▶ **Extracted information**
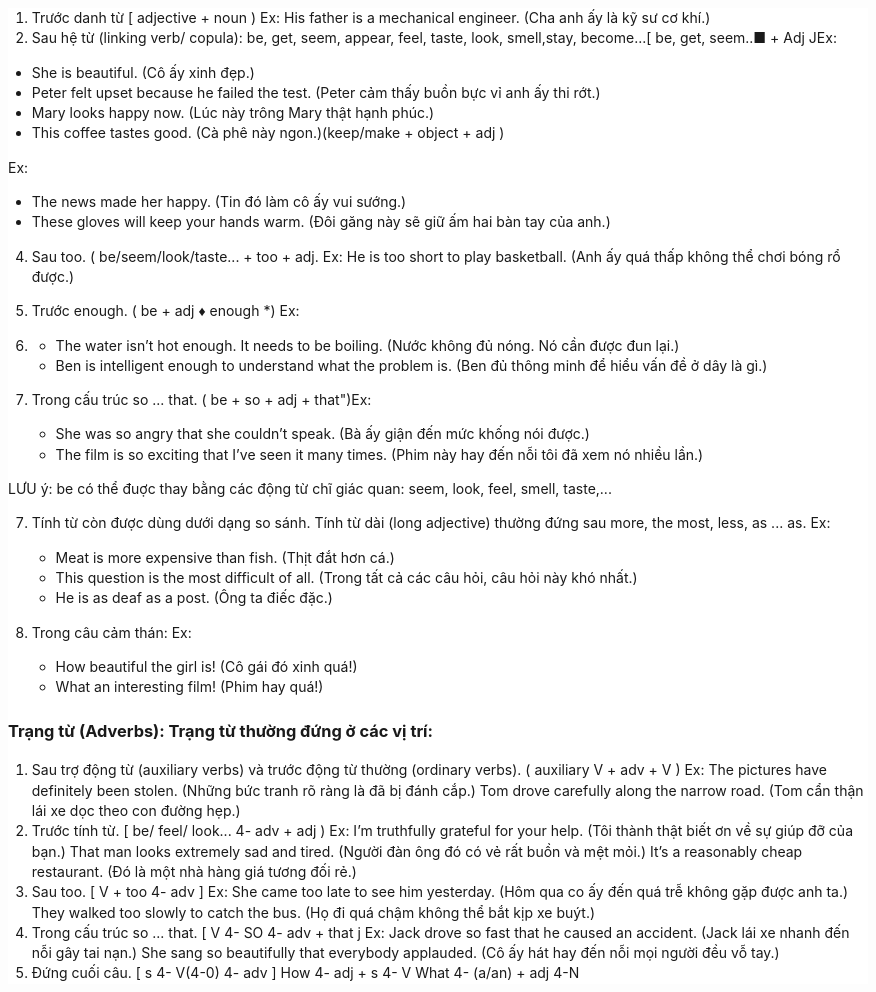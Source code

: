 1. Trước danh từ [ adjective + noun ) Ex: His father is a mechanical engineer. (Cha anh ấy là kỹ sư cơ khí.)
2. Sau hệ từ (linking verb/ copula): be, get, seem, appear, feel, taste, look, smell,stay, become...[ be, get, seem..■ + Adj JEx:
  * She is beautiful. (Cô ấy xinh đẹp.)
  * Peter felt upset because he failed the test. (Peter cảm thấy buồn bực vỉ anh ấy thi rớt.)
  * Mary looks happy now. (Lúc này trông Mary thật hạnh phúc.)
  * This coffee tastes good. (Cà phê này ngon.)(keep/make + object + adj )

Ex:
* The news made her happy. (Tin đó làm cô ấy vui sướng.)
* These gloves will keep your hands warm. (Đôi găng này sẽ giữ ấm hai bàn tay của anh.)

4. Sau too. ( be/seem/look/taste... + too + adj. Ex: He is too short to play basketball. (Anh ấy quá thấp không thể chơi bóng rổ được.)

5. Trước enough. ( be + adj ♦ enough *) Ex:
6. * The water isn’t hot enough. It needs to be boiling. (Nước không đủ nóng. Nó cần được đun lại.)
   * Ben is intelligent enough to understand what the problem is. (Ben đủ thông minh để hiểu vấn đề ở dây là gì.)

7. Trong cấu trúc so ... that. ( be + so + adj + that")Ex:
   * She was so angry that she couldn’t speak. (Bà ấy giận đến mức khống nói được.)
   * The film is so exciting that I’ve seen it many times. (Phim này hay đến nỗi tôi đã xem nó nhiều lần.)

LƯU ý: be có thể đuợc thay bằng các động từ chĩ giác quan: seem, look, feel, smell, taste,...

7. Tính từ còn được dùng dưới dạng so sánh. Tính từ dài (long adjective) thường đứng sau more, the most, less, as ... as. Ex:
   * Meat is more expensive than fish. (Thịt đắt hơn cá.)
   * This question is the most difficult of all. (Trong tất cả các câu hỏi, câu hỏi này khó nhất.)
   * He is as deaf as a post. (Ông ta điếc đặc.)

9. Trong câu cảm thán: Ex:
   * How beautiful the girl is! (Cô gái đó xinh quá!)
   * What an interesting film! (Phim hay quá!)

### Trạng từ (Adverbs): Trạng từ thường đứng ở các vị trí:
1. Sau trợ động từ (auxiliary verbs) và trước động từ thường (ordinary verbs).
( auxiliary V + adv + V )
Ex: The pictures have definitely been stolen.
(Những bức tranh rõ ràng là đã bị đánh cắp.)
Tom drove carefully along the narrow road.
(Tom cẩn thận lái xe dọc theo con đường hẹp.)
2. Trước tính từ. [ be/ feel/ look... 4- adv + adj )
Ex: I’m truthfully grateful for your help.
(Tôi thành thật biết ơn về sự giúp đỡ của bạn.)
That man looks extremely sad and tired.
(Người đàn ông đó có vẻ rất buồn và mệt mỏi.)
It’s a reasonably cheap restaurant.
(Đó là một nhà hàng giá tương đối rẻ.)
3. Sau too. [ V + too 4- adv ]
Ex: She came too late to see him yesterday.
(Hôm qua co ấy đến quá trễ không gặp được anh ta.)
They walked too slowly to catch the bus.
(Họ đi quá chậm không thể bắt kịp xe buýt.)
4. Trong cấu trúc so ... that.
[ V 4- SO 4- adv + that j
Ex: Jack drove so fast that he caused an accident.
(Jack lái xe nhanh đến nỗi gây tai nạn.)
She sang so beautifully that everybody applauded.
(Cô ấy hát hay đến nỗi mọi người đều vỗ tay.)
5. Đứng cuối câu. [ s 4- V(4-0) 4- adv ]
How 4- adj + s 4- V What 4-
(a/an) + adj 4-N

▶ **What the task asks**
The number of lines in the listing above that contain "Jack" is all that should be stated.

▶ **Task response**
2